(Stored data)
= = = = = = =
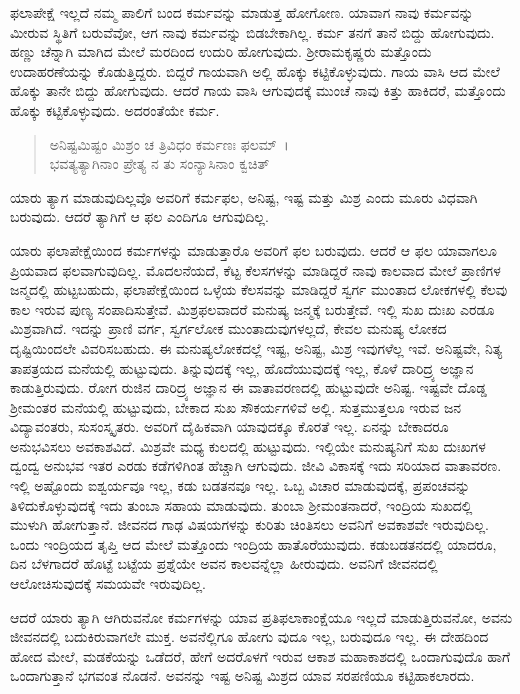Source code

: ಫಲಾಪೇಕ್ಷೆ ಇಲ್ಲದೆ ನಮ್ಮ ಪಾಲಿಗೆ ಬಂದ ಕರ್ಮವನ್ನು ಮಾಡುತ್ತ ಹೋಗೋಣ. ಯಾವಾಗ ನಾವು ಕರ್ಮವನ್ನು ಮೀರುವ ಸ್ಥಿತಿಗೆ ಬರುವೆವೋ, ಆಗ ನಾವು ಕರ್ಮವನ್ನು ಬಿಡಬೇಕಾಗಿಲ್ಲ. ಕರ್ಮ ತನಗೆ ತಾನೆ ಬಿದ್ದು ಹೋಗುವುದು. ಹಣ್ಣು ಚೆನ್ನಾಗಿ ಮಾಗಿದ ಮೇಲೆ ಮರದಿಂದ ಉದುರಿ ಹೋಗುವುದು. ಶ‍್ರೀರಾಮಕೃಷ್ಣರು ಮತ್ತೊಂದು ಉದಾಹರಣೆಯನ್ನು ಕೊಡುತ್ತಿದ್ದರು. ಬಿದ್ದರೆ ಗಾಯವಾಗಿ ಅಲ್ಲಿ ಹೊಕ್ಕು ಕಟ್ಟಿಕೊಳ್ಳುವುದು. ಗಾಯ ವಾಸಿ ಆದ ಮೇಲೆ ಹೊಕ್ಕು ತಾನೇ ಬಿದ್ದು ಹೋಗುವುದು. ಆದರೆ ಗಾಯ ವಾಸಿ ಆಗುವುದಕ್ಕೆ ಮುಂಚೆ ನಾವು ಕಿತ್ತು ಹಾಕಿದರೆ, ಮತ್ತೊಂದು ಹೊಕ್ಕು ಕಟ್ಟಿಕೊಳ್ಳುವುದು. ಅದರಂತೆಯೇ ಕರ್ಮ.

\begin{verse}
ಅನಿಷ್ಟಮಿಷ್ಟಂ ಮಿಶ್ರಂ ಚ ತ್ರಿವಿಧಂ ಕರ್ಮಣಃ ಫಲಮ್~।\\ಭವತ್ಯತ್ಯಾಗಿನಾಂ ಪ್ರೇತ್ಯ ನ ತು ಸಂನ್ಯಾಸಿನಾಂ ಕ್ವಚಿತ್ 
\end{verse}

{\small ಯಾರು ತ್ಯಾಗ ಮಾಡುವುದಿಲ್ಲವೊ ಅವರಿಗೆ ಕರ್ಮಫಲ, ಅನಿಷ್ಟ, ಇಷ್ಟ ಮತ್ತು ಮಿಶ್ರ ಎಂದು ಮೂರು ವಿಧವಾಗಿ ಬರುವುದು. ಆದರೆ ತ್ಯಾಗಿಗೆ ಆ ಫಲ ಎಂದಿಗೂ ಆಗುವುದಿಲ್ಲ.}

ಯಾರು ಫಲಾಪೇಕ್ಷೆಯಿಂದ ಕರ್ಮಗಳನ್ನು ಮಾಡುತ್ತಾರೊ ಅವರಿಗೆ ಫಲ ಬರುವುದು. ಆದರೆ ಆ ಫಲ ಯಾವಾಗಲೂ ಪ್ರಿಯವಾದ ಫಲವಾಗುವುದಿಲ್ಲ. ಮೊದಲನೆಯದೆ, ಕೆಟ್ಟ ಕೆಲಸಗಳನ್ನು ಮಾಡಿದ್ದರೆ ನಾವು ಕಾಲವಾದ ಮೇಲೆ ಪ್ರಾಣಿಗಳ ಜನ್ಮದಲ್ಲಿ ಹುಟ್ಟಬಹುದು, ಫಲಾಪೇಕ್ಷೆಯಿಂದ ಒಳ್ಳೆಯ ಕೆಲಸವನ್ನು ಮಾಡಿದ್ದರೆ ಸ್ವರ್ಗ ಮುಂತಾದ ಲೋಕಗಳಲ್ಲಿ ಕೆಲವು ಕಾಲ ಇರುವ ಪುಣ್ಯ ಸಂಪಾದಿಸುತ್ತೇವೆ. ಮಿಶ್ರಫಲವಾದರೆ ಮನುಷ್ಯ ಜನ್ಮಕ್ಕೆ ಬರುತ್ತೇವೆ. ಇಲ್ಲಿ ಸುಖ ದುಃಖ ಎರಡೂ ಮಿಶ್ರವಾಗಿದೆ. ಇದನ್ನು ಪ್ರಾಣಿ ವರ್ಗ, ಸ್ವರ್ಗಲೋಕ ಮುಂತಾದುವುಗಳಲ್ಲದೆ, ಕೇವಲ ಮನುಷ್ಯ ಲೋಕದ ದೃಷ್ಟಿಯಿಂದಲೇ ವಿವರಿಸಬಹುದು. ಈ ಮನುಷ್ಯಲೋಕದಲ್ಲೆ ಇಷ್ಟ, ಅನಿಷ್ಟ, ಮಿಶ್ರ ಇವುಗಳೆಲ್ಲ ಇವೆ. ಅನಿಷ್ಟವೇ, ನಿತ್ಯ ತಾಪತ್ರಯದ ಮನೆಯಲ್ಲಿ ಹುಟ್ಟುವುದು. ತಿನ್ನುವುದಕ್ಕೆ ಇಲ್ಲ, ಹೊದೆಯುವುದಕ್ಕೆ ಇಲ್ಲ, ಕೊಳೆ ದಾರಿದ್ರ್ಯ ಅಜ್ಞಾನ ಕಾಡುತ್ತಿರುವುದು. ರೋಗ ರುಜಿನ ದಾರಿದ್ರ್ಯ ಅಜ್ಞಾನ ಈ ವಾತಾವರಣದಲ್ಲಿ ಹುಟ್ಟುವುದೇ ಅನಿಷ್ಟ. ಇಷ್ಟವೇ ದೊಡ್ಡ ಶ‍್ರೀಮಂತರ ಮನೆಯಲ್ಲಿ ಹುಟ್ಟುವುದು, ಬೇಕಾದ ಸುಖ ಸೌಕರ್ಯಗಳಿವೆ ಅಲ್ಲಿ. ಸುತ್ತಮುತ್ತಲೂ ಇರುವ ಜನ ವಿದ್ಯಾವಂತರು, ಸುಸಂಸ್ಕೃತರು. ಅವರಿಗೆ ದೈಹಿಕವಾಗಿ ಯಾವುದಕ್ಕೂ ಕೊರತೆ ಇಲ್ಲ. ಏನನ್ನು ಬೇಕಾದರೂ ಅನುಭವಿಸಲು ಅವಕಾಶವಿದೆ. ಮಿಶ್ರವೇ ಮಧ್ಯ ಕುಲದಲ್ಲಿ ಹುಟ್ಟುವುದು. ಇಲ್ಲಿಯೇ ಮನುಷ್ಯನಿಗೆ ಸುಖ ದುಃಖಗಳ ದ್ವಂದ್ವ ಅನುಭವ ಇತರ ಎರಡು ಕಡೆಗಳಿಗಿಂತ ಹೆಚ್ಚಾಗಿ ಆಗುವುದು. ಜೀವಿ ವಿಕಾಸಕ್ಕೆ ಇದು ಸರಿಯಾದ ವಾತಾವರಣ. ಇಲ್ಲಿ ಅಷ್ಟೊಂದು ಐಶ್ವರ್ಯವೂ ಇಲ್ಲ, ಕಡು ಬಡತನವೂ ಇಲ್ಲ. ಒಬ್ಬ ವಿಚಾರ ಮಾಡುವುದಕ್ಕೆ, ಪ್ರಪಂಚವನ್ನು ತಿಳಿದುಕೊಳ್ಳುವುದಕ್ಕೆ ಇದು ತುಂಬಾ ಸಹಾಯ ಮಾಡುವುದು. ತುಂಬಾ ಶ‍್ರೀಮಂತನಾದರೆ, ಇಂದ್ರಿಯ ಸುಖದಲ್ಲಿ ಮುಳುಗಿ ಹೋಗುತ್ತಾನೆ. ಜೀವನದ ಗಾಢ ವಿಷಯಗಳನ್ನು ಕುರಿತು ಚಿಂತಿಸಲು ಅವನಿಗೆ ಅವಕಾಶವೇ ಇರುವುದಿಲ್ಲ. ಒಂದು ಇಂದ್ರಿಯದ ತೃಪ್ತಿ ಆದ ಮೇಲೆ ಮತ್ತೊಂದು ಇಂದ್ರಿಯ ಹಾತೊರೆಯುವುದು. ಕಡುಬಡತನದಲ್ಲಿ ಯಾದರೂ, ದಿನ ಬೆಳಗಾದರೆ ಹೊಟ್ಟೆ ಬಟ್ಟೆಯ ಪ್ರಶ್ನೆಯೇ ಅವನ ಕಾಲವನ್ನೆಲ್ಲಾ ಹೀರುವುದು. ಅವನಿಗೆ ಜೀವನದಲ್ಲಿ ಆಲೋಚಿಸುವುದಕ್ಕೆ ಸಮಯವೇ ಇರುವುದಿಲ್ಲ.

ಆದರೆ ಯಾರು ತ್ಯಾಗಿ ಆಗಿರುವನೋ ಕರ್ಮಗಳನ್ನು ಯಾವ ಪ್ರತಿಫಲಾಕಾಂಕ್ಷೆಯೂ ಇಲ್ಲದೆ ಮಾಡುತ್ತಿರುವನೋ, ಅವನು ಜೀವನದಲ್ಲಿ ಬದುಕಿರುವಾಗಲೇ ಮುಕ್ತ. ಅವನೆಲ್ಲಿಗೂ ಹೋಗು ವುದೂ ಇಲ್ಲ, ಬರುವುದೂ ಇಲ್ಲ. ಈ ದೇಹದಿಂದ ಹೋದ ಮೇಲೆ, ಮಡಕೆಯನ್ನು ಒಡೆದರೆ, ಹೇಗೆ ಅದರೊಳಗೆ ಇರುವ ಆಕಾಶ ಮಹಾಕಾಶದಲ್ಲಿ ಒಂದಾಗುವುದೊ ಹಾಗೆ ಒಂದಾಗುತ್ತಾನೆ ಭಗವಂತ ನೊಡನೆ. ಅವನನ್ನು ಇಷ್ಟ ಅನಿಷ್ಟ ಮಿಶ್ರದ ಯಾವ ಸರಪಣಿಯೂ ಕಟ್ಟಿಹಾಕಲಾರದು.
= = = = = = =
> About this task:
All lines above from the one holding "ಕಟ್ಟಿಕೊಳ್ಳುವುದು. ಅದರಂತೆಯೇ ಕರ್ಮ." to the one holding "ಯಾರು ತ್ಯಾಗ ಮಾಡುವುದಿಲ್ಲವೊ", inclusive, are to be copied exactly; no other line is wanted.

> Answer:
: ಫಲಾಪೇಕ್ಷೆ ಇಲ್ಲದೆ ನಮ್ಮ ಪಾಲಿಗೆ ಬಂದ ಕರ್ಮವನ್ನು ಮಾಡುತ್ತ ಹೋಗೋಣ. ಯಾವಾಗ ನಾವು ಕರ್ಮವನ್ನು ಮೀರುವ ಸ್ಥಿತಿಗೆ ಬರುವೆವೋ, ಆಗ ನಾವು ಕರ್ಮವನ್ನು ಬಿಡಬೇಕಾಗಿಲ್ಲ. ಕರ್ಮ ತನಗೆ ತಾನೆ ಬಿದ್ದು ಹೋಗುವುದು. ಹಣ್ಣು ಚೆನ್ನಾಗಿ ಮಾಗಿದ ಮೇಲೆ ಮರದಿಂದ ಉದುರಿ ಹೋಗುವುದು. ಶ‍್ರೀರಾಮಕೃಷ್ಣರು ಮತ್ತೊಂದು ಉದಾಹರಣೆಯನ್ನು ಕೊಡುತ್ತಿದ್ದರು. ಬಿದ್ದರೆ ಗಾಯವಾಗಿ ಅಲ್ಲಿ ಹೊಕ್ಕು ಕಟ್ಟಿಕೊಳ್ಳುವುದು. ಗಾಯ ವಾಸಿ ಆದ ಮೇಲೆ ಹೊಕ್ಕು ತಾನೇ ಬಿದ್ದು ಹೋಗುವುದು. ಆದರೆ ಗಾಯ ವಾಸಿ ಆಗುವುದಕ್ಕೆ ಮುಂಚೆ ನಾವು ಕಿತ್ತು ಹಾಕಿದರೆ, ಮತ್ತೊಂದು ಹೊಕ್ಕು ಕಟ್ಟಿಕೊಳ್ಳುವುದು. ಅದರಂತೆಯೇ ಕರ್ಮ.

\begin{verse}
ಅನಿಷ್ಟಮಿಷ್ಟಂ ಮಿಶ್ರಂ ಚ ತ್ರಿವಿಧಂ ಕರ್ಮಣಃ ಫಲಮ್~।\\ಭವತ್ಯತ್ಯಾಗಿನಾಂ ಪ್ರೇತ್ಯ ನ ತು ಸಂನ್ಯಾಸಿನಾಂ ಕ್ವಚಿತ್ 
\end{verse}

{\small ಯಾರು ತ್ಯಾಗ ಮಾಡುವುದಿಲ್ಲವೊ ಅವರಿಗೆ ಕರ್ಮಫಲ, ಅನಿಷ್ಟ, ಇಷ್ಟ ಮತ್ತು ಮಿಶ್ರ ಎಂದು ಮೂರು ವಿಧವಾಗಿ ಬರುವುದು. ಆದರೆ ತ್ಯಾಗಿಗೆ ಆ ಫಲ ಎಂದಿಗೂ ಆಗುವುದಿಲ್ಲ.}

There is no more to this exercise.